The Bravest Thing is to Let Go

I find that there have been times in my life where I come to a crossroads; or rather, a ditch crossing the road. And though I try with everything I have to figure out a way across, there arrives no sound answer.

Not with the junk I’m carrying on my back. The true thing is to jump the span and make it to the other side and discover a new land, a fresh pasture with springs and daisies and laughter. So weighted, I can’t muster the strength to jump.

Hence, I am faced with a terrifying choice: To get to the new land, I have to dump the junk. Anyone with common sense would understand the stark contrast between the lush new land, and the ugly weight of what I’m carrying.

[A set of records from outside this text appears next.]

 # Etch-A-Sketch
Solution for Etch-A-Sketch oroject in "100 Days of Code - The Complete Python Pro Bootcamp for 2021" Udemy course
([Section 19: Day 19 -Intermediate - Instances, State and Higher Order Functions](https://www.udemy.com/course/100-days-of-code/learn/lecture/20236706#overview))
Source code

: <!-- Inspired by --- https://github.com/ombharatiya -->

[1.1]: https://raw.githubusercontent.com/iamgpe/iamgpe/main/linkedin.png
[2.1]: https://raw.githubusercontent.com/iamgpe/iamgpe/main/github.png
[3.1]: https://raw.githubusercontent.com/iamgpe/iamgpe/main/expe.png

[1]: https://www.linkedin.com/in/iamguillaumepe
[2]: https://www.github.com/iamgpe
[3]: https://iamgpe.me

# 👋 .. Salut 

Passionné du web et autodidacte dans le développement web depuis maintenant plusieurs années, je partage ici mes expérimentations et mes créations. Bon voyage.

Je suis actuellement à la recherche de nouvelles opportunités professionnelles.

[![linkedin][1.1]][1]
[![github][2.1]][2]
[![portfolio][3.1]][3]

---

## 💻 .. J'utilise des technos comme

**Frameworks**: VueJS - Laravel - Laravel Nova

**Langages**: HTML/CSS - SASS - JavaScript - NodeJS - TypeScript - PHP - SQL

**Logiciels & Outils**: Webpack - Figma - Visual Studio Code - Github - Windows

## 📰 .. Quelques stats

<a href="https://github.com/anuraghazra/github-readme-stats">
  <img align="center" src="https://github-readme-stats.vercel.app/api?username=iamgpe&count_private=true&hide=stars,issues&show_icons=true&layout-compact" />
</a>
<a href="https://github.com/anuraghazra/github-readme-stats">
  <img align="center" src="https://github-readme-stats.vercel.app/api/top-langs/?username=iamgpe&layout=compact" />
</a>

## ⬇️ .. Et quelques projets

But not me. No, I’ve been carrying with me a marred, scarred-up wasteland on my back for quite a long time – for s long now that it feels as though my soul had been born there, that I am a native of that wasteland I’m carting with me.

To let go, first of all, would ruin me. Would destroy my identity. To the core. It would be like ripping the flesh off my bones and expecting me to survive. It’s a cruel proposition, to let go.

Someone might have made a mistake somewhere a while back so that the new land isn’t really what I have been told, that my eyes deceive me, that my hope in getting there was foolish. It’s a land where I would not be me, any longer. I would be denuded. That is scary.

But here is the miracle of God: He allowed me to carry around all that junk for a time so that when the time was right, I would become strong enough to let it go.

When I’ve gone through something hard, the weight of its difficulty is proven by the magnitude of what it I let go; and more so – the new lush land so much richer with that terrible weight let go.